*** Opening of Records provided ***

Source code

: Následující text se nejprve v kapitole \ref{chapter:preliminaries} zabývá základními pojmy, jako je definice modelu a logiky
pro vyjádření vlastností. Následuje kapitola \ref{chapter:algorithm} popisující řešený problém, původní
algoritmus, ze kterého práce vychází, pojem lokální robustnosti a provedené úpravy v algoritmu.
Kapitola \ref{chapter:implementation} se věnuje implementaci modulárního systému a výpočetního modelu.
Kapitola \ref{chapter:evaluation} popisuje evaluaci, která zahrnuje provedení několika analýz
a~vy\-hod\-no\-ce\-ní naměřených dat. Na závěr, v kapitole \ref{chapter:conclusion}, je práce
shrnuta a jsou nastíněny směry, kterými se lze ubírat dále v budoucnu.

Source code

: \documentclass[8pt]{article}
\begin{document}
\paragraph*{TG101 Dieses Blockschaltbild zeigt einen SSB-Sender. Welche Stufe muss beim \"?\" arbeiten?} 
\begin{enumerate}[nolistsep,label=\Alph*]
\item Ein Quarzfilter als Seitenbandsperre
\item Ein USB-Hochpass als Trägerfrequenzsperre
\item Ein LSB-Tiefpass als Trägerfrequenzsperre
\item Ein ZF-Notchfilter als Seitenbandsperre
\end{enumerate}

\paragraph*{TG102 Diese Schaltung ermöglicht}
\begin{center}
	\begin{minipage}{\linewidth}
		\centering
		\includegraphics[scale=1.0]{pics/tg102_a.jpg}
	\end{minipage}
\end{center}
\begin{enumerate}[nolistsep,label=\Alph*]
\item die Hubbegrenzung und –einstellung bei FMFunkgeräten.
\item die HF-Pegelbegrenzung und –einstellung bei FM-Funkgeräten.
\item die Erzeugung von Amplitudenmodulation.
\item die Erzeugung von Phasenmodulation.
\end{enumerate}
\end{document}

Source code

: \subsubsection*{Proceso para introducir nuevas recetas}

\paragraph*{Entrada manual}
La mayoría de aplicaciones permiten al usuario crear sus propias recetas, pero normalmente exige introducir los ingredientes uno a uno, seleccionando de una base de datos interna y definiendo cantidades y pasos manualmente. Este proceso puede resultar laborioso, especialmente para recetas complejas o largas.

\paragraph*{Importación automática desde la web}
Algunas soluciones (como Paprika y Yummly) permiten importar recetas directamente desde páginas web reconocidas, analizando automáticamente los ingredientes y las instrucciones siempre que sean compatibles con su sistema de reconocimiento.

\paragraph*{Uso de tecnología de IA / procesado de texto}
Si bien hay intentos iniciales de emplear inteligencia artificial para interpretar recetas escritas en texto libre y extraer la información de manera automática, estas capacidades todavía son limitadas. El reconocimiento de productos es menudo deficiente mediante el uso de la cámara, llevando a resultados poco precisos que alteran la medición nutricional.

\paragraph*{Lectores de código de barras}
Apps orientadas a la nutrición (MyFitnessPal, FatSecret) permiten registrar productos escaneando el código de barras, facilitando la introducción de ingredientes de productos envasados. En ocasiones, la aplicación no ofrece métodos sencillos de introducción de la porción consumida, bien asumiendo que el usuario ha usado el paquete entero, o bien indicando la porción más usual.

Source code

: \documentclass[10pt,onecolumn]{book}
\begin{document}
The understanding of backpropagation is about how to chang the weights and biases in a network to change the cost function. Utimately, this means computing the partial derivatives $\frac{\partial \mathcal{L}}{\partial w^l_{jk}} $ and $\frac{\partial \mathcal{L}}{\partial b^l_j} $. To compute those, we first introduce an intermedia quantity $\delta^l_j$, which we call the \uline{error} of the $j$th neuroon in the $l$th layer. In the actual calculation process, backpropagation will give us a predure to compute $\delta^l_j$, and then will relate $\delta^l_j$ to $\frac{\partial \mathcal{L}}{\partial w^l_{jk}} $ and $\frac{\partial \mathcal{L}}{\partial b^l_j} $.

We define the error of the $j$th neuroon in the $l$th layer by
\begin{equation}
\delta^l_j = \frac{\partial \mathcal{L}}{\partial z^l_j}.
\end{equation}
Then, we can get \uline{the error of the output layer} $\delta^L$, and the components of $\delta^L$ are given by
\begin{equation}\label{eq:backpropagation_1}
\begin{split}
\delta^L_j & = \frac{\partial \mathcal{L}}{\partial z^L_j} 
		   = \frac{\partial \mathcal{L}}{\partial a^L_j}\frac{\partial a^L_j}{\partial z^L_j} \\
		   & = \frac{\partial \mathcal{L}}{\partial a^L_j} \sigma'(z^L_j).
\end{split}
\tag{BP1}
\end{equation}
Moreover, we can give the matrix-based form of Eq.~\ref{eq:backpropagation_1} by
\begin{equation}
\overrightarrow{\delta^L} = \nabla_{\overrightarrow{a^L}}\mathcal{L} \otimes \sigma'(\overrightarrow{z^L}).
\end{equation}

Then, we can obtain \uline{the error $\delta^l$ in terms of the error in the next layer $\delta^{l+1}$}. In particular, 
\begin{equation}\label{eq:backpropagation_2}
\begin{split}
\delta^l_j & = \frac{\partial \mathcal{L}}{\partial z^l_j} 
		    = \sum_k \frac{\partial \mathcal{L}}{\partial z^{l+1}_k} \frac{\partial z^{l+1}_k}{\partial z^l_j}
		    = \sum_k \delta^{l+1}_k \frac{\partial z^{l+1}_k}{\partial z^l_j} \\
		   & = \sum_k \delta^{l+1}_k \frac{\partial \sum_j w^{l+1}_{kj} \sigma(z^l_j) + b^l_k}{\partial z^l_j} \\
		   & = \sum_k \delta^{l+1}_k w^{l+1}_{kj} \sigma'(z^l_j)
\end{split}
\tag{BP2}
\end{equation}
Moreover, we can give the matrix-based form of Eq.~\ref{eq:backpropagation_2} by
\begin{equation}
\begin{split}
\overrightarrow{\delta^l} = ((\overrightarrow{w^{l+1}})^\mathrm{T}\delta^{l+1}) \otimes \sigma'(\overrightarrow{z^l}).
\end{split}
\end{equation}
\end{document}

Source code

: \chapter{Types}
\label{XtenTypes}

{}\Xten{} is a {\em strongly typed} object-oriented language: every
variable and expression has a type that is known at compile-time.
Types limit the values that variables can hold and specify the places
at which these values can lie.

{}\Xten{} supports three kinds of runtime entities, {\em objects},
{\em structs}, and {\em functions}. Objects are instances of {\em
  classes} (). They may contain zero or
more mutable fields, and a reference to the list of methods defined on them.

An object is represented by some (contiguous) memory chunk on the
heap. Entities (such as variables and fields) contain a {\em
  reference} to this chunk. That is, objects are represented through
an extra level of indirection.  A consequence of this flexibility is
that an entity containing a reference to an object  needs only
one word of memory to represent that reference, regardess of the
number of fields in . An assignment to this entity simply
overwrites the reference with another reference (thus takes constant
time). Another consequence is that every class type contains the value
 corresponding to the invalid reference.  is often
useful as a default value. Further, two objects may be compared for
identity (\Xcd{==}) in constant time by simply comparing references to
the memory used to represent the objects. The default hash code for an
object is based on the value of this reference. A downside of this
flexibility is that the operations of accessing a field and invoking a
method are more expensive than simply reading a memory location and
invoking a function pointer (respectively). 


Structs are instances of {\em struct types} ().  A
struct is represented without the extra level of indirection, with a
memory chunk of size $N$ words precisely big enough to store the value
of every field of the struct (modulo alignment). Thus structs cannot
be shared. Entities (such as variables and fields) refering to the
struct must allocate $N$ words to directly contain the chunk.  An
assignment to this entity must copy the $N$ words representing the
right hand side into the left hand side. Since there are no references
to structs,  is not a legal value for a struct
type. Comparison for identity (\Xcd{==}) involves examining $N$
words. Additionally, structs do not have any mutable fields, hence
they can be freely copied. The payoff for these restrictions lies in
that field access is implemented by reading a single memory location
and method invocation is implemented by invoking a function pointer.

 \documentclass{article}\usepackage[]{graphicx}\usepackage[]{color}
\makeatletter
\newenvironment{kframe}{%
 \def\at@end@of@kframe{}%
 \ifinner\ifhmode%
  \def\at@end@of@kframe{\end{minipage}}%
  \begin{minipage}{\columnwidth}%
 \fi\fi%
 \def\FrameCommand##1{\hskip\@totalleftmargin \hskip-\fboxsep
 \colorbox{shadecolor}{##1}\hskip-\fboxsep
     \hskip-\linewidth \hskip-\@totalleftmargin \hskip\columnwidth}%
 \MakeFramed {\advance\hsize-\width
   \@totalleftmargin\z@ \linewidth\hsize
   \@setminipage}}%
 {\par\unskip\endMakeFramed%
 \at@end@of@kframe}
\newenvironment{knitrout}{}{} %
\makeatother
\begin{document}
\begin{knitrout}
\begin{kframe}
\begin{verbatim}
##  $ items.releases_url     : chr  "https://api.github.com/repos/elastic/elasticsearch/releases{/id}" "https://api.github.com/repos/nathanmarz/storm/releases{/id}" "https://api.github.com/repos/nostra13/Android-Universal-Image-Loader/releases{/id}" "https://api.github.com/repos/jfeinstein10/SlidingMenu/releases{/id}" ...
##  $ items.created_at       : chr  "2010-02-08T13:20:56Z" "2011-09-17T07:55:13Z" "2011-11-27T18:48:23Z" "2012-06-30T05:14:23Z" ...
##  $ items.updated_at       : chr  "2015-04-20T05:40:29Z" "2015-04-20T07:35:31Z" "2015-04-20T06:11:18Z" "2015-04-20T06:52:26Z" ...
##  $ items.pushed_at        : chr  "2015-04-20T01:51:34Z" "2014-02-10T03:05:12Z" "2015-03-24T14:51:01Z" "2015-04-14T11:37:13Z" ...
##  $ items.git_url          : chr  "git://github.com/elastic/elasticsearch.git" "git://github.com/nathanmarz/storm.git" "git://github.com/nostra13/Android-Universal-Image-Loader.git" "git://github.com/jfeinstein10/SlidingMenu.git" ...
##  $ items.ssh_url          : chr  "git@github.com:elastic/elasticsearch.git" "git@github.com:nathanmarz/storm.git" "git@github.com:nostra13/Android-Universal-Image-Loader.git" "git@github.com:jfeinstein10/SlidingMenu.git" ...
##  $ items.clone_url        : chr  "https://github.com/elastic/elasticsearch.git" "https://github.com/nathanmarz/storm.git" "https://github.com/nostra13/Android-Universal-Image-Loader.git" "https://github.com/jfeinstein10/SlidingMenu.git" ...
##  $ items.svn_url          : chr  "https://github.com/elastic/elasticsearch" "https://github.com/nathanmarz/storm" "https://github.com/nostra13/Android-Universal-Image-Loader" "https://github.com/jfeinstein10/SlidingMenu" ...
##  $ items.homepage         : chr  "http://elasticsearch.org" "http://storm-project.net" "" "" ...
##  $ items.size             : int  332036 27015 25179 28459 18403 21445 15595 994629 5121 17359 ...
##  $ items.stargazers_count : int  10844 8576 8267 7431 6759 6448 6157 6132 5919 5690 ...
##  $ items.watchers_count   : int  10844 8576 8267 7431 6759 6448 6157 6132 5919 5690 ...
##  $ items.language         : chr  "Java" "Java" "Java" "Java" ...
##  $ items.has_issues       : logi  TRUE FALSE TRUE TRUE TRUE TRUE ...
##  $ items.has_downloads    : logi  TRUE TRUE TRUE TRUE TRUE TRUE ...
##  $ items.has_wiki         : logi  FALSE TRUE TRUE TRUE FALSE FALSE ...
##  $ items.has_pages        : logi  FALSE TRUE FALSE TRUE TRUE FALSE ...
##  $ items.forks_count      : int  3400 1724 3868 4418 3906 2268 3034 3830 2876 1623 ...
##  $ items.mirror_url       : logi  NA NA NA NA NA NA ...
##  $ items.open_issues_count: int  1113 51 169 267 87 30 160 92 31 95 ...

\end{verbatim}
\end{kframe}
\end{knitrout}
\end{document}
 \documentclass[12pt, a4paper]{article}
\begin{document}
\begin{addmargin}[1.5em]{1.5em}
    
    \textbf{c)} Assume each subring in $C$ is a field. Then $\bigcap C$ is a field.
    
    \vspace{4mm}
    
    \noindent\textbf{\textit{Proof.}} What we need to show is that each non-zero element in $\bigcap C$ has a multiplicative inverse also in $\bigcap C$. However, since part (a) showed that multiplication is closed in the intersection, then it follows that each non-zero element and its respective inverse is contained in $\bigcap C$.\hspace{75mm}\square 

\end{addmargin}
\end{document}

*** Close of Records provided ***

What you give back should be only the lines of the records above, starting at the line with "flexibility is that" and ending at the line with "of every field", restated word for word.

flexibility is that the operations of accessing a field and invoking a
method are more expensive than simply reading a memory location and
invoking a function pointer (respectively). 


Structs are instances of {\em struct types} ().  A
struct is represented without the extra level of indirection, with a
memory chunk of size $N$ words precisely big enough to store the value
of every field of the struct (modulo alignment). Thus structs cannot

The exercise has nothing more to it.